Thanks this is all interesting articles.

Brock Palen
Center for Advanced Computing
bro...@umich.edu
(734)936-1985


On Aug 17, 2007, at 3:13 PM, Jeff Squyres wrote:

On Aug 17, 2007, at 12:16 PM, Brock Palen wrote:

We have a user who uses the sepran1206 package.  It works for him on
lam, mpich2 and OMPI up to problem sizes i see in the debugger (ddt)
that both rank 0 and rank 1 call PMPI_SEND()
Is PMPI_SEND the same as MPI_SEND?

For the most part, yes.  In Open MPI on many operating systems, one
is a weak symbol for the other (so in a debugger, you might see your
app call PMPI_Send instead of MPI_Send).  On other operating systems
where weak symbols are not supported (e.g., OS X), there are two
copies of the same C function, one named MPI_Send and the other named
PMPI_Send (ditto for Fortran).

The "PMPI" versions are what are called the profiling versions --
meaning that someone can write their own 3rd party library and
provide "MPI_<foo>" functions to intercept all the MPI calls.  They
can then do process accounting, tracing, or whatever they want to do,
and then call the back-end "PMPI_<foo>" function to perform the
actual MPI functionality.  See the "profiling" chapter of the MPI-1
spec if you care about the details.

also why would it work with lam and mpich2 ?

If we up the btl_sm_eager_limit it works, (obviously due to the
blocking nature of both calling MPI_SEND)
but I am confused as to why lam works and ompi does not.
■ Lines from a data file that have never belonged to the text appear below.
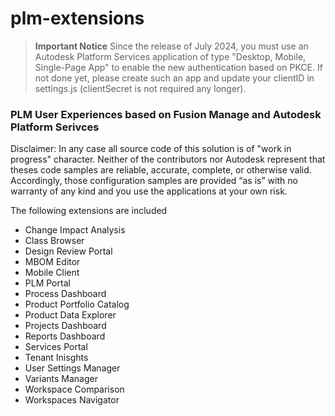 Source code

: # plm-extensions

> **Important Notice**
> Since the release of July 2024, you must use an Autodesk Platform Services application of type "Desktop, Mobile, Single-Page App" to enable the new authentication based on PKCE. If not done yet, please create such an app and update your clientID in settings.js (clientSecret is not required any longer).

### PLM User Experiences based on Fusion Manage and Autodesk Platform Serivces

Disclaimer: In any case all source code of this solution is of "work in progress" character. Neither of the contributors nor Autodesk represent that theses code samples are reliable, accurate, complete, or otherwise valid. Accordingly, those configuration samples are provided “as is” with no warranty of any kind and you use the applications at your own risk. 

The following extensions are included
- Change Impact Analysis
- Class Browser
- Design Review Portal
- MBOM Editor
- Mobile Client
- PLM Portal
- Process Dashboard
- Product Portfolio Catalog
- Product Data Explorer
- Projects Dashboard
- Reports Dashboard
- Services Portal
- Tenant Inisghts
- User Settings Manager
- Variants Manager
- Workspace Comparison
- Workspaces Navigator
A common reason for this kind of behavior is assuming that MPI_SEND
will not block.  Check out an old magazine column that I wrote about
this topic:

     http://cw.squyres.com/columns/2004-08-CW-MPI-Mechanic.pdf

It's "#1" on my top-10 list of evils to avoid in parallel (that
column is part 2 of 2 -- part 1 is http://cw.squyres.com/columns/
2004-07-CW-MPI-Mechanic.pdf).    I also talk about the same problem
in this column under the "Debugging a Classic MPI Mistake" heading:

     http://cw.squyres.com/columns/2005-01-CW-MPI-Mechanic.pdf

I'll likely be copying/moving the PDFs of these old columns to
www.open-mpi.org in the not-distant future.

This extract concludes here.